◆ **AIM OF THE EXERCISE**
Retype only the lines running from the beginning of the entries below to the line with "<li>View different photos", both included. Do not include pictures.

◆ **Dataset entries**
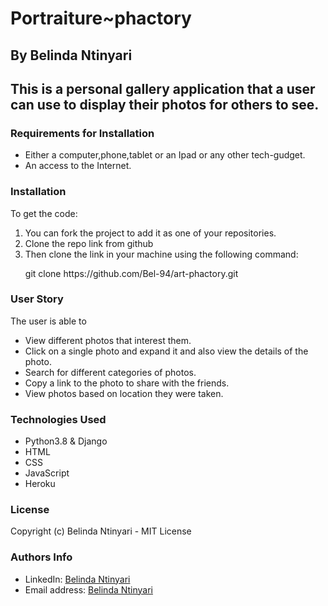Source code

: <h1>Portraiture~phactory</h1>

<h2>By Belinda Ntinyari<h2>

<p>This is a personal gallery application that a user can use to display their photos for others to see.</p>

<h3>Requirements for Installation</h3>
<ul>
    <li>
    Either a computer,phone,tablet or an Ipad or any other tech-gudget. </li>
    <li>An access to the Internet.</li>
</ul>

<h3>Installation</h3>
To get the code:
<ol>
    <li>You can fork the project to add it as one of your repositories.
    <li>Clone the repo link from github</li>
    <li>Then clone the link in your machine using the following command: 
    <p>git clone https://github.com/Bel-94/art-phactory.git</p>
    </li>
</ol>

<h3>User Story</h3>
<p>The user is able to</p>

<ul>
    <li>View different photos that interest them.</li>
    <li>Click on a single photo and expand it and also view the details of the photo.</li>
    <li>Search for different categories of photos. </li>
    <li>Copy a link to the photo to share with the friends. </li>
    <li>View photos based on location they were taken.</li>
</ul>

<h3>Technologies Used</h3>
<ul>
    <li>Python3.8 & Django</li>
    <li>HTML</li>
    <li>CSS</li>
    <li>JavaScript</li>
    <li>Heroku</li>
</ul>

<h3>License</h3>
<p>Copyright (c) Belinda Ntinyari - MIT License</p>

<h3>Authors Info</h3>
<ul>
    <li>LinkedIn: <a href="https://www.linkedin.com/in/belinda-ntinyari-3843a81b5/">Belinda Ntinyari</a>
    <li>Email address: <a href="ntinyaribelinda@gmail.com">Belinda Ntinyari</a>
</ul>
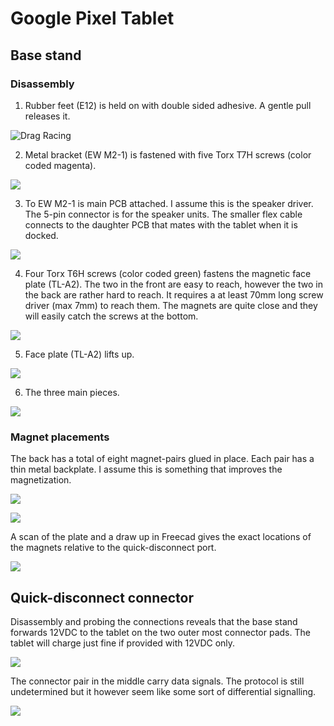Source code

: # Google Pixel Tablet


## Base stand
### Disassembly

1) Rubber feet (E12) is held on with double sided adhesive. A gentle pull releases it.

![Drag Racing](pictures/dissasembly/20230729_000832.jpg)


2) Metal bracket (EW M2-1) is fastened with five Torx T7H screws (color coded magenta).

![](pictures/dissasembly/20230729_000819.jpg)

3) To EW M2-1 is main PCB attached. I assume this is the speaker driver. The 5-pin connector is for the speaker units. The smaller flex cable connects to the daughter PCB that mates with the tablet when it is docked.

![](pictures/dissasembly/20230729_001121.jpg)


4) Four Torx T6H screws (color coded green) fastens the magnetic face plate (TL-A2). The two in the front are easy to reach, however the two in the back are rather hard to reach. It requires a at least 70mm long screw driver (max 7mm) to reach them. The magnets are quite close and they will easily catch the screws at the bottom.

![](pictures/dissasembly/20230729_001110.jpg)


5) Face plate (TL-A2) lifts up.

![](pictures/dissasembly/20230729_005831.jpg)


6) The three main pieces.

![](pictures/dissasembly/20230729_005930.jpg)


### Magnet placements

The back has a total of eight magnet-pairs glued in place. Each pair has a thin metal backplate. I assume this is something that improves the magnetization.

![](pictures/dissasembly/20230729_011425.jpg)

![](pictures/dissasembly/20230729_011338.jpg)

A scan of the plate and a draw up in Freecad gives the exact locations of the magnets relative to the quick-disconnect port.

![](pictures/magnet-placements.png)




## Quick-disconnect connector

Disassembly and probing the connections reveals that the base stand forwards 12VDC to the tablet on the two outer most connector pads. The tablet will charge just fine if provided with 12VDC only.

![](pictures/data-signals/20230730_022716.jpg)

The connector pair in the middle carry data signals. The protocol is still undetermined but it however seem like some sort of differential signalling.

![](pictures/data-signals/20230729_030050.jpg)

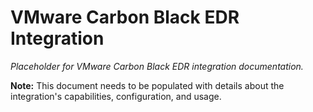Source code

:# VMware Carbon Black EDR Integration

*Placeholder for VMware Carbon Black EDR integration documentation.*

**Note:** This document needs to be populated with details about the integration's capabilities, configuration, and usage.
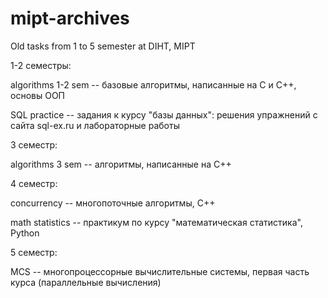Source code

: # mipt-archives
Old tasks from 1 to 5 semester at DIHT, MIPT

1-2 семестры:

algorithms 1-2 sem -- базовые алгоритмы, написанные на С и С++, основы ООП

SQL practice -- задания к курсу "базы данных": решения упражнений с сайта sql-ex.ru и лабораторные работы



3 семестр:

algorithms 3 sem -- алгоритмы, написанные на С++



4 семестр:

concurrency -- многопоточные алгоритмы, С++

math statistics -- практикум по курсу "математическая статистика", Python



5 семестр:

MCS -- многопроцессорные вычислительные системы, первая часть курса (параллельные вычисления)
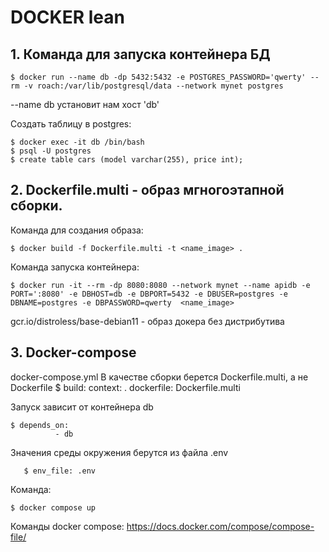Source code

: # DOCKER lean

## 1. Команда для запуска контейнера БД

    $ docker run --name db -dp 5432:5432 -e POSTGRES_PASSWORD='qwerty' --rm -v roach:/var/lib/postgresql/data --network mynet postgres

--name db установит нам хост 'db'

Создать таблицу в postgres: 

    $ docker exec -it db /bin/bash
    $ psql -U postgres
    $ create table cars (model varchar(255), price int);


## 2. Dockerfile.multi - образ мгногоэтапной сборки.
Команда для создания образа: 

    $ docker build -f Dockerfile.multi -t <name_image> .  

Команда запуска контейнера: 

    $ docker run -it --rm -dp 8080:8080 --network mynet --name apidb -e PORT=':8080' -e DBHOST=db -e DBPORT=5432 -e DBUSER=postgres -e DBNAME=postgres -e DBPASSWORD=qwerty  <name_image>

gcr.io/distroless/base-debian11 - образ докера без дистрибутива


## 3. Docker-compose
docker-compose.yml 
В качестве сборки берется Dockerfile.multi, а не Dockerfile
    $ build:
        context: .
            dockerfile: Dockerfile.multi

Запуск зависит от контейнера db

    $ depends_on:
              - db

Значения среды окружения берутся из файла .env

       $ env_file: .env
     

Команда:

    $ docker compose up

Команды docker compose: https://docs.docker.com/compose/compose-file/
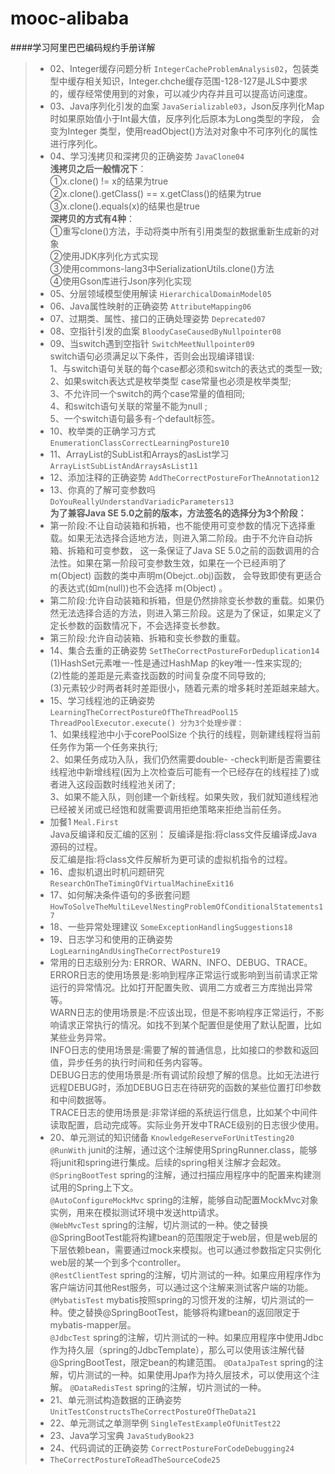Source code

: # mooc-alibaba

####学习阿里巴巴编码规约手册详解

> - 02、Integer缓存问题分析  `IntegerCacheProblemAnalysis02`，包装类型中缓存相关知识，Integer.chche缓存范围-128-127是JLS中要求
的，缓存经常使用到的对象，可以减少内存并且可以提高访问速度。  
> - 03、Java序列化引发的血案  `JavaSerializable03`，Json反序列化Map时如果原始值小于Int最大值，反序列化后原本为Long类型的字段，
会变为Integer 类型，使用readObject()方法对对象中不可序列化的属性进行序列化。  
> - 04、学习浅拷贝和深拷贝的正确姿势 `JavaClone04`    
**浅拷贝之后一般情况下**：  
①x.clone() != x的结果为true  
②x.clone().getClass() == x.getClass()的结果为true  
③x.clone().equals(x)的结果也是true  
**深拷贝的方式有4种**：  
①重写clone()方法，手动将类中所有引用类型的数据重新生成新的对象  
②使用JDK序列化方式实现  
③使用commons-lang3中SerializationUtils.clone()方法  
④使用Gson库进行Json序列化实现  
> - 05、分层领域模型使用解读 `HierarchicalDomainModel05`  
> - 06、Java属性映射的正确姿势 `AttributeMapping06`  
> - 07、过期类、属性、接口的正确处理姿势 `Deprecated07`    
> - 08、空指针引发的血案 `BloodyCaseCausedByNullpointer08`    
> - 09、当switch遇到空指针 `SwitchMeetNullpointer09`  
switch语句必须满足以下条件，否则会出现编译错误:  
1、与switch语句关联的每个case都必须和switch的表达式的类型一致;  
2、如果switch表达式是枚举类型 case常量也必须是枚举类型;   
3、不允许同一个switch的两个case常量的值相同;  
4、和switch语句关联的常量不能为null ;  
5、一个switch语句最多有-个default标签。  
> - 10、枚举类的正确学习方式 `EnumerationClassCorrectLearningPosture10`  
> - 11、ArrayList的SubList和Arrays的asList学习 `ArrayListSubListAndArraysAsList11`  
> - 12、添加注释的正确姿势 `AddTheCorrectPostureForTheAnnotation12`  
> - 13、你真的了解可变参数吗 `DoYouReallyUnderstandVariadicParameters13`  
> **为了兼容Java SE 5.0之前的版本，方法签名的选择分为3个阶段：**  
> - 第一阶段:不让自动装箱和拆箱，也不能使用可变参数的情况下选择重载。如果无法选择合适地方法，则进入第二阶段。由于不允许自动拆箱、拆箱和可变参数，
这一条保证了Java SE 5.0之前的函数调用的合法性。如果在第一阶段可变参数生效，如果在一个已经声明了m(Object) 函数的类中声明m(Obejct..obj)函数，
会导致即使有更适合的表达式(如m(null))也不会选择 m(Object) 。  
> - 第二阶段:允许自动装箱和拆箱，但是仍然排除变长参数的重载。如果仍然无法选择合适的方法，则进入第三阶段。这是为了保证，如果定义了定长参数的函数情况下，不会选择变长参数。
> - 第三阶段:允许自动装箱、拆箱和变长参数的重载。  
> - 14、集合去重的正确姿势 `SetTheCorrectPostureForDeduplication14`  
> (1)HashSet元素唯一-性是通过HashMap 的key唯一-性来实现的;  
(2)性能的差距是元素查找函数的时间复杂度不同导致的;  
(3)元素较少时两者耗时差距很小，随着元素的增多耗时差距越来越大。   
> - 15、学习线程池的正确姿势 `LearningTheCorrectPostureOfTheThreadPool15`    
`ThreadPoolExecutor.execute() 分为3个处理步骤：`  
1、如果线程池中小于corePoolSize 个执行的线程，则新建线程将当前任务作为第一个任务来执行;  
2、如果任务成功入队，我们仍然需要double- -check判断是否需要往线程池中新增线程(因为上次检查后可能有一个已经存在的线程挂了)或者进入这段函数时线程池关闭了;  
3、如果不能入队，则创建一个新线程。如果失败，我们就知道线程池已经被关闭或已经饱和就需要调用拒绝策略来拒绝当前任务。  
> - 加餐1 `Meal.First`  
Java反编译和反汇编的区别：
反编译是指:将class文件反编译成Java源码的过程。  
反汇编是指:将class文件反解析为更可读的虚拟机指令的过程。  
> - 16、虚拟机退出时机问题研究 `ResearchOnTheTimingOfVirtualMachineExit16`  
> - 17、如何解决条件语句的多嵌套问题 `HowToSolveTheMultiLevelNestingProblemOfConditionalStatements17`  
> - 18、一些异常处理建议 `SomeExceptionHandlingSuggestions18`  
> - 19、日志学习和使用的正确姿势 `LogLearningAndUsingTheCorrectPosture19`  
> - 常用的日志级别分为: ERROR、WARN、INFO、DEBUG、TRACE。  
ERROR日志的使用场景是:影响到程序正常运行或影响到当前请求正常运行的异常情况。比如打开配置失败、调用二方或者三方库抛出异常等。  
WARN日志的使用场景是:不应该出现，但是不影响程序正常运行，不影响请求正常执行的情况。如找不到某个配置但是使用了默认配置，比如某些业务异常。  
INFO日志的使用场景是:需要了解的普通信息，比如接口的参数和返回值，异步任务的执行时间和任务内容等。  
DEBUG日志的使用场景是:所有调试阶段想了解的信息。比如无法进行远程DEBUG时，添加DEBUG日志在待研究的函数的某些位置打印参数和中间数据等。  
TRACE日志的使用场景是:非常详细的系统运行信息，比如某个中间件读取配置，启动完成等。实际业务开发中TRACE级别的日志很少使用。  
> - 20、单元测试的知识储备 `KnowledgeReserveForUnitTesting20`  
`@RunWith` junit的注解，通过这个注解使用SpringRunner.class，能够将junit和spring进行集成。后续的spring相关注解才会起效。  
`@SpringBootTest` spring的注解，通过扫描应用程序中的配置来构建测试用的Spring上下文。  
`@AutoConfigureMockMvc`	spring的注解，能够自动配置MockMvc对象实例，用来在模拟测试环境中发送http请求。  
`@WebMvcTest` spring的注解，切片测试的一种。使之替换@SpringBootTest能将构建bean的范围限定于web层，但是web层的下层依赖bean，需要通过mock来模拟。也可以通过参数指定只实例化web层的某一个到多个controller。  
`@RestClientTest` spring的注解，切片测试的一种。如果应用程序作为客户端访问其他Rest服务，可以通过这个注解来测试客户端的功能。  
`@MybatisTest`	mybatis按照spring的习惯开发的注解，切片测试的一种。使之替换@SpringBootTest，能够将构建bean的返回限定于mybatis-mapper层。  
`@JdbcTest`	spring的注解，切片测试的一种。如果应用程序中使用Jdbc作为持久层（spring的JdbcTemplate），那么可以使用该注解代替@SpringBootTest，限定bean的构建范围。
`@DataJpaTest` spring的注解，切片测试的一种。如果使用Jpa作为持久层技术，可以使用这个注解。
`@DataRedisTest` spring的注解，切片测试的一种。  
> - 21、单元测试构造数据的正确姿势 `UnitTestConstructsTheCorrectPostureOfTheData21`  
> - 22、单元测试之单测举例 `SingleTestExampleOfUnitTest22`  
> - 23、Java学习宝典 `JavaStudyBook23`  
> - 24、代码调试的正确姿势 `CorrectPostureForCodeDebugging24`  
> -   `TheCorrectPostureToReadTheSourceCode25`  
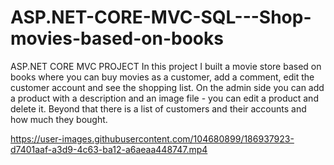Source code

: # ASP.NET-CORE-MVC-SQL---Shop-movies-based-on-books
ASP.NET CORE MVC PROJECT In this project I built a movie store based on books where you can buy movies as a customer, add a comment, edit the customer account and see the shopping list. On the admin side you can add a product with a description and an image file - you can edit a product and delete it. Beyond that there is a list of customers and their accounts and how much they bought. 




https://user-images.githubusercontent.com/104680899/186937923-d7401aaf-a3d9-4c63-ba12-a6aeaa448747.mp4






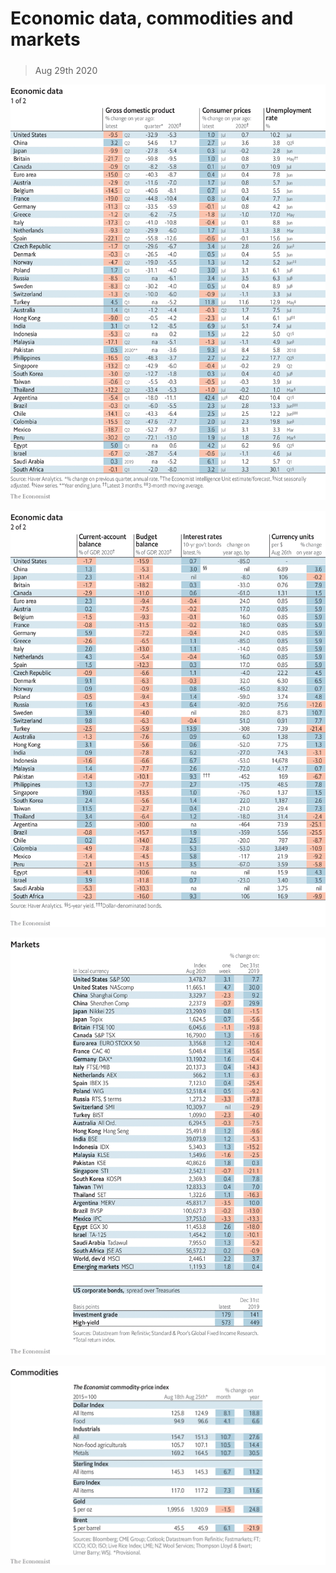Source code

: ###### 

# Economic data, commodities and markets 

#####  

> Aug 29th 2020 

![image](images/20200829_INT101.png) 


![image](images/20200829_INT102.png) 


![image](images/20200829_INT201.png) 


![image](images/20200829_INT401.png)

◆ **ANSWER FOR THIS EXERCISE**
Source code

: <h1>Portraiture~phactory</h1>

<h2>By Belinda Ntinyari<h2>

<p>This is a personal gallery application that a user can use to display their photos for others to see.</p>

<h3>Requirements for Installation</h3>
<ul>
    <li>
    Either a computer,phone,tablet or an Ipad or any other tech-gudget. </li>
    <li>An access to the Internet.</li>
</ul>

<h3>Installation</h3>
To get the code:
<ol>
    <li>You can fork the project to add it as one of your repositories.
    <li>Clone the repo link from github</li>
    <li>Then clone the link in your machine using the following command: 
    <p>git clone https://github.com/Bel-94/art-phactory.git</p>
    </li>
</ol>

<h3>User Story</h3>
<p>The user is able to</p>

<ul>
    <li>View different photos that interest them.</li>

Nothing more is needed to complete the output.